Aula 3: Transformações e Ações em RDDs

In [1]:
! pip install pyspark



In [2]:
import pyspark
from pyspark import SparkContext, SparkConf

In [3]:
conf = SparkConf().setAppName("Leitura de Arquivo Texto")
sc = SparkContext(conf=conf).getOrCreate()

In [4]:
rdd = sc.textFile("sample_data/README.md")

In [5]:
rdd.count()

19

In [6]:
rdd.take(10)

['This directory includes a few sample datasets to get you started.',
 '',
 '*   `california_housing_data*.csv` is California housing data from the 1990 US',
 '    Census; more information is available at:',
 '    https://docs.google.com/document/d/e/2PACX-1vRhYtsvc5eOR2FWNCwaBiKL6suIOrxJig8LcSBbmCbyYsayia_DvPOOBlXZ4CAlQ5nlDD8kTaIDRwrN/pub',
 '',
 '*   `mnist_*.csv` is a small sample of the',
 '    [MNIST database](https://en.wikipedia.org/wiki/MNIST_database), which is',
 '    described at: http://yann.lecun.com/exdb/mnist/',
 '']

In [7]:
palavra = rdd.flatMap(lambda x: x.split(" "))
palavra.take(5)

['This', 'directory', 'includes', 'a', 'few']

In [8]:
palavraMinuscula = palavra.map(lambda x: x.lower())
print('Map: ', palavraMinuscula.take(5))

palavraMaiusculaFlatMap = palavra.flatMap(lambda x: x.upper())
print('FlatMap: ', palavraMaiusculaFlatMap.take(5))

Map:  ['this', 'directory', 'includes', 'a', 'few']
FlatMap:  ['T', 'H', 'I', 'S', 'D']


In [11]:
palavraComecaT = palavraMinuscula.filter(lambda x: x.startswith('t'))
print('Palavras que começam com a letra t: ', palavraComecaT.take(5))

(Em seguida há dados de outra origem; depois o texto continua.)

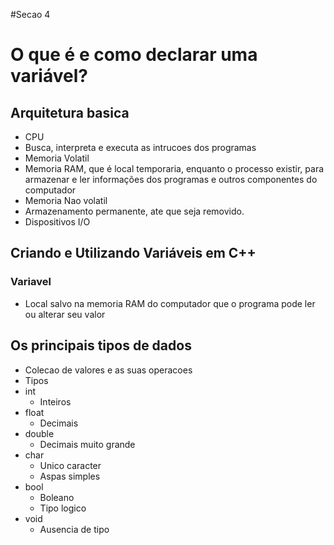 #Secao 4
# O que é e como declarar uma variável?
## Arquitetura basica
* CPU
 * Busca, interpreta e executa as intrucoes dos programas
* Memoria Volatil
 * Memoria RAM, que é local temporaria, enquanto o processo existir, para armazenar e ler informações dos 
 programas e outros componentes do computador
* Memoria Nao volatil
 * Armazenamento permanente, ate que seja removido.
* Dispositivos I/O

## Criando e Utilizando Variáveis em C++
### Variavel
* Local salvo na memoria RAM do computador que o programa pode ler ou alterar seu valor

## Os principais tipos de dados
* Colecao de valores e as suas operacoes
* Tipos
 * int 
   * Inteiros
 * float
   * Decimais
 * double
   * Decimais muito grande
 * char
   * Unico caracter
   * Aspas simples
 * bool
   * Boleano
   * Tipo logico 
 * void
   * Ausencia de tipo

palavraMin2 = palavraMinuscula.filter(lambda x: len(x) > 2)
print('Palavras com mais de 2 letras: ', palavraMin2.take(5))

Palavras que começam com a letra t:  ['this', 'to', 'the', 'the', 'the']
Palavras com mais de 2 letras:  ['this', 'directory', 'includes', 'few', 'sample']


In [12]:
palavraChaveValor = palavraMin2.map(lambda x: (x,1))
palavraChaveValor.take(5)

[('this', 1), ('directory', 1), ('includes', 1), ('few', 1), ('sample', 1)]

In [14]:
palavraContar = palavraChaveValor.reduceByKey(lambda x,y: x+y)

palavraContarOrd = palavraContar.sortByKey(ascending=-1)
palavraContarOrd.take(20)

[("'graphs", 1),
 ('(1):', 1),
 ('(1973).', 1),
 ('17-21.', 1),
 ('1990', 1),
 ('2682899.', 1),
 ("[anscombe's", 1),
 ('[mnist', 1),
 ('[vega_datasets', 1),
 ('`anscombe.json`', 1),
 ('`california_housing_data*.csv`', 1),
 ('`mnist_*.csv`', 1),
 ('american', 1),
 ("analysis'.", 1),
 ('and', 1),
 ('anscombe,', 1),
 ('at:', 2),
 ('available', 1),
 ('california', 1),
 ('census;', 1)]

In [15]:
palavraContar.saveAsTextFile('contar_palavras_out')

In [16]:
!ls contar_palavras_out/

part-00000  part-00001	_SUCCESS


In [17]:
rddContarPalavras = sc.textFile('contar_palavras_out')
rddContarPalavras.take(10)

["('directory', 1)",
 "('includes', 1)",
 "('few', 1)",
 "('get', 1)",
 "('california', 1)",
 "('housing', 1)",
 "('data', 1)",
 "('the', 3)",
 "('census;', 1)",
 "('at:', 2)"]

In [18]:
sc.stop()